判決を書く負担

和解をするとその事件は一件落着となり、事件は終わってしまうので、当然、裁判官は判決を書く必要がなくなります。書きたくても書くこともできなくなります。この辺の事情は、あるいは国民一般はあまり知らないのかもしれませんね。でも、この和解による効果というのは、裁判の現場では重要性があります。

つまり判決を書く労力がゼロになってしまうわけですから、これは裁判官にとってみたらかなり労力の減少になります。

『裁判官の正体-最高裁の圧力、人事、報酬、言えない本音』(著:井上薫/中央公論新社)

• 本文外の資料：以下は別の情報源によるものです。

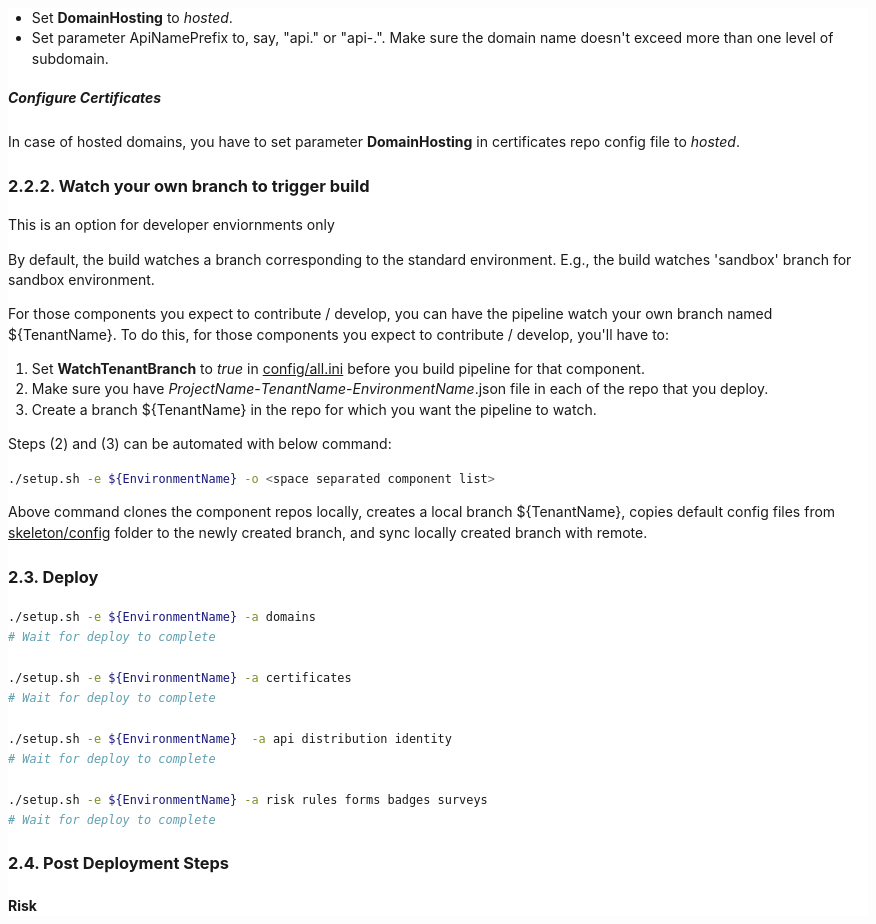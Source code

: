 * Set **DomainHosting** to _hosted_.
* Set parameter ApiNamePrefix to, say, "api." or "api-.".  Make sure the domain name doesn't exceed more than one level of subdomain.

##### Configure Certificates

In case of hosted domains, you have to set parameter **DomainHosting** in certificates repo config file to _hosted_.

### 2.2.2. Watch your own branch to trigger build

This is an option for developer enviornments only

By default, the build watches a branch corresponding to the standard environment.  E.g., the build watches 'sandbox' branch for sandbox environment.

For those components you expect to contribute / develop, you can have the pipeline watch your own branch named ${TenantName}.  To do this, for those components you expect to contribute / develop, you'll have to:

1. Set **WatchTenantBranch** to _true_ in [config/all.ini](config/all.ini) before you build pipeline for that component.
2. Make sure you have _ProjectName_-_TenantName_-_EnvironmentName_.json file in each of the repo that you deploy.
3. Create a branch ${TenantName} in the repo for which you want the pipeline to watch.

Steps (2) and (3) can be automated with below command:

```bash
./setup.sh -e ${EnvironmentName} -o <space separated component list>
```

Above command clones the component repos locally, creates a local branch ${TenantName}, copies default config files from [skeleton/config](skeleton/config) folder to the newly created branch, and sync locally created branch with remote.

### 2.3. Deploy

```bash
./setup.sh -e ${EnvironmentName} -a domains
# Wait for deploy to complete

./setup.sh -e ${EnvironmentName} -a certificates
# Wait for deploy to complete

./setup.sh -e ${EnvironmentName}  -a api distribution identity
# Wait for deploy to complete

./setup.sh -e ${EnvironmentName} -a risk rules forms badges surveys
# Wait for deploy to complete
```

### 2.4. Post Deployment Steps

#### **Risk**
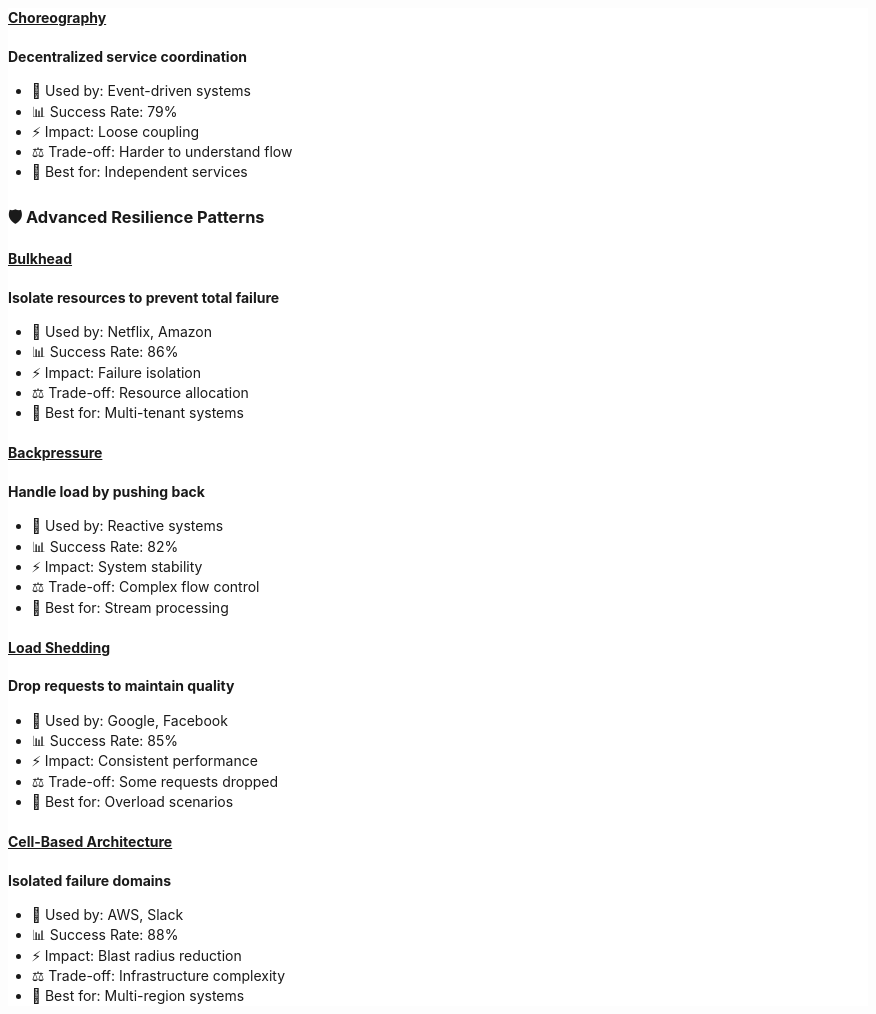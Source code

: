 #### [Choreography](../pattern-library/architecture/choreography/index.md)
**Decentralized service coordination**
- 🏢 Used by: Event-driven systems
- 📊 Success Rate: 79%
- ⚡ Impact: Loose coupling
- ⚖️ Trade-off: Harder to understand flow
- 🎯 Best for: Independent services

</div>

### 🛡️ Advanced Resilience Patterns

<div class="pattern-category">

#### [Bulkhead](../pattern-library/resilience/bulkhead/index.md)
**Isolate resources to prevent total failure**
- 🏢 Used by: Netflix, Amazon
- 📊 Success Rate: 86%
- ⚡ Impact: Failure isolation
- ⚖️ Trade-off: Resource allocation
- 🎯 Best for: Multi-tenant systems

#### [Backpressure](../pattern-library/scaling/backpressure/index.md)
**Handle load by pushing back**
- 🏢 Used by: Reactive systems
- 📊 Success Rate: 82%
- ⚡ Impact: System stability
- ⚖️ Trade-off: Complex flow control
- 🎯 Best for: Stream processing

#### [Load Shedding](../pattern-library/resilience/load-shedding/index.md)
**Drop requests to maintain quality**
- 🏢 Used by: Google, Facebook
- 📊 Success Rate: 85%
- ⚡ Impact: Consistent performance
- ⚖️ Trade-off: Some requests dropped
- 🎯 Best for: Overload scenarios

#### [Cell-Based Architecture](../pattern-library/architecture/cell-based/index.md)
**Isolated failure domains**
- 🏢 Used by: AWS, Slack
- 📊 Success Rate: 88%
- ⚡ Impact: Blast radius reduction
- ⚖️ Trade-off: Infrastructure complexity
- 🎯 Best for: Multi-region systems

</div>
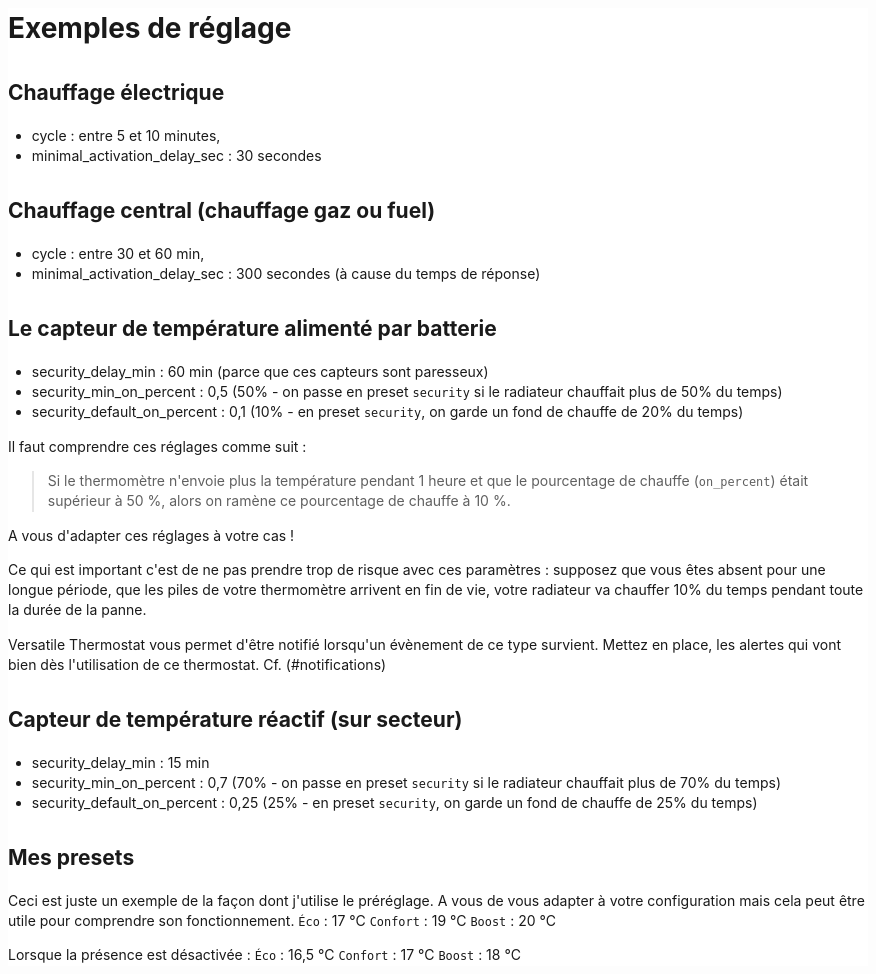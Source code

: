 # Exemples de réglage

## Chauffage électrique
- cycle : entre 5 et 10 minutes,
- minimal_activation_delay_sec : 30 secondes

## Chauffage central (chauffage gaz ou fuel)
- cycle : entre 30 et 60 min,
- minimal_activation_delay_sec : 300 secondes (à cause du temps de réponse)

## Le capteur de température alimenté par batterie
- security_delay_min : 60 min (parce que ces capteurs sont paresseux)
- security_min_on_percent : 0,5 (50% - on passe en preset ``security`` si le radiateur chauffait plus de 50% du temps)
- security_default_on_percent : 0,1 (10% - en preset ``security``, on garde un fond de chauffe de 20% du temps)

Il faut comprendre ces réglages comme suit :

> Si le thermomètre n'envoie plus la température pendant 1 heure et que le pourcentage de chauffe (``on_percent``) était supérieur à 50 %, alors on ramène ce pourcentage de chauffe à 10 %.

A vous d'adapter ces réglages à votre cas !

Ce qui est important c'est de ne pas prendre trop de risque avec ces paramètres : supposez que vous êtes absent pour une longue période, que les piles de votre thermomètre arrivent en fin de vie, votre radiateur va chauffer 10% du temps pendant toute la durée de la panne.

Versatile Thermostat vous permet d'être notifié lorsqu'un évènement de ce type survient. Mettez en place, les alertes qui vont bien dès l'utilisation de ce thermostat. Cf. (#notifications)

## Capteur de température réactif (sur secteur)
- security_delay_min : 15 min
- security_min_on_percent : 0,7 (70% - on passe en preset ``security`` si le radiateur chauffait plus de 70% du temps)
- security_default_on_percent : 0,25 (25% - en preset ``security``, on garde un fond de chauffe de 25% du temps)

## Mes presets
Ceci est juste un exemple de la façon dont j'utilise le préréglage. A vous de vous adapter à votre configuration mais cela peut être utile pour comprendre son fonctionnement.
``Éco`` : 17 °C
``Confort`` : 19 °C
``Boost`` : 20 °C

Lorsque la présence est désactivée :
``Éco`` : 16,5 °C
``Confort`` : 17 °C
``Boost`` : 18 °C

判決は、双方の主張と立証を全て頭に入れて、裁判官が考えをごちゃごちゃとまとめて結論を出してこれを文章化する作業の結果生まれるのです。判決の文章の量ですけれども、事案によりますが、たとえば複雑な事案であったり、当事者が多いとか、相反する証拠がたくさんあって判断が微妙だなという場合、あるいは憲法問題のような重要な法律問題がある場合、また前例がないケースという場合、これらの場合には裁判官が判決を書く負担はかなり大きくなります。

これらの事情が複数含まれる場合はますますその負担が大きくなると思います。裁判官も楽をしたいと思うならば、判決しない方法を考えるしかなくなります。できれば和解に持ち込みたい。そういう心理が常にあります。